I first had a doubt about the usage of the word ‘shunya’ in the sutras. But the single most point that it has been used along with the number ‘two’, signifying into how many parts is a number divided (2 for two parts, 0 for no parts), I am pretty sure that zero has been regarded as a separate number by Pingala back in the 2nd or 1st century BCE. It might not be necessarily true that Pingala invented the number ‘shunya’. But it is possible that he knew it as a separate number.
Mr. Dinanath Batra is the man who got indologist Wendy Doniger’s book ‘The Hindus- An Alternative History’ banned in India on the accusation of it projecting hinduism as being filled with sexual elements. Last year I got a chance to see him live in Chandigarh. After his speech, he was to answer questions from the public. As was asked, I also wrote my question on a paper. Two other men sitting next to Mr. Batra filtered out my letter (probably due to consequent embarrassment), and it never reached Mr. Batra. So I sent him the same question as a letter by post. Following is the letter.
“Respected Batra ji
I am Satyan, a post grad student of Sanskrit at the Panjab University, Chandigarh. I was there at your seminar at the Law Bhavan, Chandigarh on January 17. It was the first time I saw you speaking live. After you spoke, there was a question-answer session. I too sent my question written on a slip. It did not reach you as it was filtered out by Mr. Kuthiala and Mr. K.S. Arya.
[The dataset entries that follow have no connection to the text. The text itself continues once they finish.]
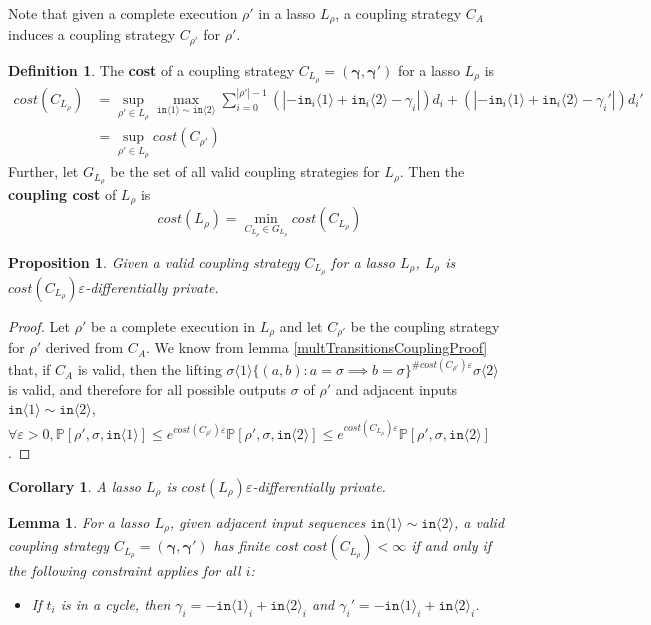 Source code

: \documentclass[12pt]{article}
\newcommand{\PP}{\mathbb{P}}
\newcommand{\brangle}[1]{\langle #1 \rangle}
\newtheorem{lemma}[thm]{Lemma}
\newtheorem{prop}[thm]{Proposition}
\newtheorem{cor}[thm]{Corollary}
\theoremstyle{definition}
\newtheorem{defn}[thm]{Definition}
\begin{document}
Note that given a complete execution $\rho'$ in a lasso $L_\rho$, a coupling strategy $C_A$ induces a coupling strategy $C_{\rho'}$ for $\rho'$.

\begin{defn}
    The \textbf{cost} of a coupling strategy $C_{L_\rho} = (\bm{\gamma}, \bm{\gamma}')$ for a lasso $L_\rho$ is \begin{align*}
    cost(C_{L_\rho}) &= \sup_{\rho'\in L_{\rho}}\max_{\texttt{in}\brangle{1}\sim \texttt{in}\brangle{2}} \sum_{i=0}^{|\rho'|-1}(|-\texttt{in}_i\brangle{1}+\texttt{in}_i\brangle{2}-\gamma_i|)d_i+(|-\texttt{in}_i\brangle{1}+\texttt{in}_i\brangle{2}-\gamma_i'|)d_i'\\
    &=\sup_{\rho'\in L_\rho}cost(C_{\rho'})
\end{align*}
    Further, let $G_{L_\rho}$ be the set of all valid coupling strategies for $L_\rho$. Then the \textbf{coupling cost} of $L_\rho$ is \[
        cost(L_\rho) = \min_{C_{L_\rho}\in G_{L_\rho}}cost(C_{L_\rho})
    \]
\end{defn}

\begin{prop}
    Given a valid coupling strategy $C_{L_\rho}$ for a lasso $L_\rho$, $L_\rho$ is $cost(C_{L_\rho})\varepsilon$-differentially private. 
\end{prop}
\begin{proof}
    Let $\rho'$ be a complete execution in $L_\rho$ and let $C_{\rho'}$ be the coupling strategy for $\rho'$ derived from $C_A$. We know from lemma \ref{multTransitionsCouplingProof} that, if $C_A$ is valid, then the lifting $\sigma\brangle{1}\{(a, b): a=\sigma\implies b=\sigma\}^{\#cost(C_{\rho'})\varepsilon}\sigma\brangle{2}$ is valid, 
    and therefore for all possible outputs $\sigma$ of $\rho'$ and adjacent inputs $\texttt{in}\brangle{1}\sim\texttt{in}\brangle{2}$, $\forall \varepsilon>0, \PP[\rho', \sigma, \texttt{in}\brangle{1}]\leq e^{cost(C_{\rho'})\varepsilon}\PP[\rho', \sigma, \texttt{in}\brangle{2}]\leq e^{cost(C_{L_\rho})\varepsilon}\PP[\rho', \sigma, \texttt{in}\brangle{2}]$.
\end{proof}
\begin{cor}
    A lasso $L_\rho$ is $cost(L_\rho)\varepsilon$-differentially private. 
\end{cor}



\begin{lemma}\label{finiteCostConstraintLemma}
    For a lasso $L_\rho$, given adjacent input sequences $\texttt{in}\brangle{1}\sim \texttt{in}\brangle{2}$, a valid coupling strategy $C_{L_\rho} = (\mathbf{\gamma}, \mathbf{\gamma}')$ has finite cost $cost(C_{L_\rho})<\infty$ if and only if the following constraint applies for all $i$:
    \begin{itemize}
        \item If $t_i$ is in a cycle, then $\gamma_i = -\texttt{in}\brangle{1}_i+\texttt{in}\brangle{2}_i$ and $\gamma_i' = -\texttt{in}\brangle{1}_i+\texttt{in}\brangle{2}_i$.
    \end{itemize}
\end{lemma}
\end{document}
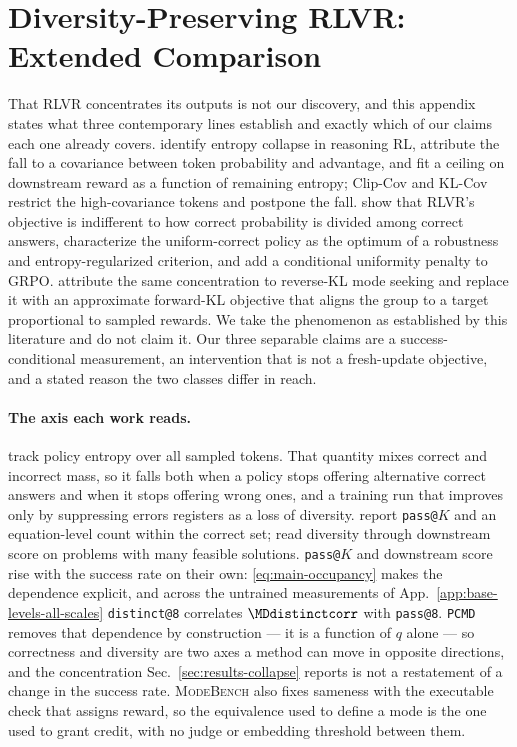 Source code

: \documentclass{article}
\makeatletter
\newcommand{\1}{\mathbf 1}
\newcommand{\mb}{\textsc{ModeBench}}
\newcommand{\pmd}{\texttt{PCMD}}
\newcommand{\distk}{\texttt{distinct@8}}
\theoremstyle{remark}
\theoremstyle{definition}
\theoremstyle{plain}
\makeatother
\begin{document}
\section{Diversity-Preserving RLVR: Extended Comparison}
\label{app:related-extended}

That RLVR concentrates its outputs is not our discovery, and this appendix
states what three contemporary lines establish and exactly which of our claims
each one already covers.
\citet{cui2025entropy} identify entropy collapse in reasoning RL, attribute the
fall to a covariance between token probability and advantage, and fit a ceiling
on downstream reward as a function of remaining entropy; Clip-Cov and KL-Cov
restrict the high-covariance tokens and postpone the fall.
\citet{lochab2026ucpo} show that RLVR's objective is indifferent to how correct
probability is divided among correct answers, characterize the uniform-correct
policy as the optimum of a robustness and entropy-regularized criterion, and
add a conditional uniformity penalty to GRPO.
\citet{li2026distribution} attribute the same concentration to reverse-KL
mode seeking and replace it with an approximate forward-KL objective that
aligns the group to a target proportional to sampled rewards.
We take the phenomenon as established by this literature and do not claim it.
Our three separable claims are a success-conditional measurement, an
intervention that is not a fresh-update objective, and a stated reason the two
classes differ in reach.

\paragraph{The axis each work reads.}
\citet{cui2025entropy} track policy entropy over all sampled tokens. That
quantity mixes correct and incorrect mass, so it falls both when a policy stops
offering alternative correct answers and when it stops offering wrong ones, and
a training run that improves only by suppressing errors registers as a loss of
diversity. \citet{lochab2026ucpo} report \texttt{pass@}$K$ and an
equation-level count within the correct set; \citet{li2026distribution} read
diversity through downstream score on problems with many feasible solutions.
\texttt{pass@}$K$ and downstream score rise with the success rate on their
own: \eqref{eq:main-occupancy} makes the dependence explicit, and across the
\MDcells{} untrained measurements of App.~\ref{app:base-levels-all-scales}
\distk{} correlates $\MDdistinctcorr$ with \texttt{pass@8}.
\pmd{} removes that dependence by construction --- it is a function of $q$
alone --- so correctness and diversity are two axes a method can move in opposite
directions, and the concentration Sec.~\ref{sec:results-collapse} reports is
not a restatement of a change in the success rate. \mb{} also fixes sameness with the executable check that assigns
reward, so the equivalence used to define a mode is the one used to grant
credit, with no judge or embedding threshold between them.
\end{document}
The question is important as it relates to your social audit of books. Here is the question (originally in Hindi):
You got Wendy Doniger’s book banned due to the presence of sexually explicit content in it. In the Vamana Purana(chapter 6) Shiva has been depicted as a lustful person and his ‘linga’ has been depicted as phallus quite clearly. In the Bhagawata Purana (canto 8, chapter 12) the story of Shiva running lustfully after Mohini and his consequent ejaculation is mentioned. Also there (canto 10, chapter 29, verses 45-46) is the story of Krishna’s rasa-leela in which he is depicted as doing something which is sexual in nature. In the Garuda Purana (chapter 109, verses 27 onward) there is a very sexually explicit and disrespectful mention of women. What do you think about such Hindu scriptures?
I had seen your full interview with Abhinandan Sekhri on youtube. You had mentioned your aversion to the mention of Shiva linga as Shiva’s phallus. Also you had mentioned that the cover of Wendy Doniger’s book has a picture of Krishna’s feet on Gopis’ breasts (mentioned as a wish of Gopis in Bhagawata Purana, canto 10, chapter 31 which is fulfilled in chapter 32). I was wondering that the things you mentioned as being bad, have been mentioned in the Hindu scriptures alone.
I request you to throw light on this issue. I was deprived of your views on my question at the Law Bhavan. I hope I receive your views duly this time.”
And I got his reply. He did not at all talk about the scripture references I had given. The crux of his reply was that we should forget those images (in the scriptures) that move us into sensuality/sexuality & remember those parts which make us introverts.
Anyone can verify those scripture references. All I want to show is the bias he holds for the Hindu scriptures. Even though some Hindu scriptures do contain some sexual element, he does not want to give the same reaction (getting banned) towards them.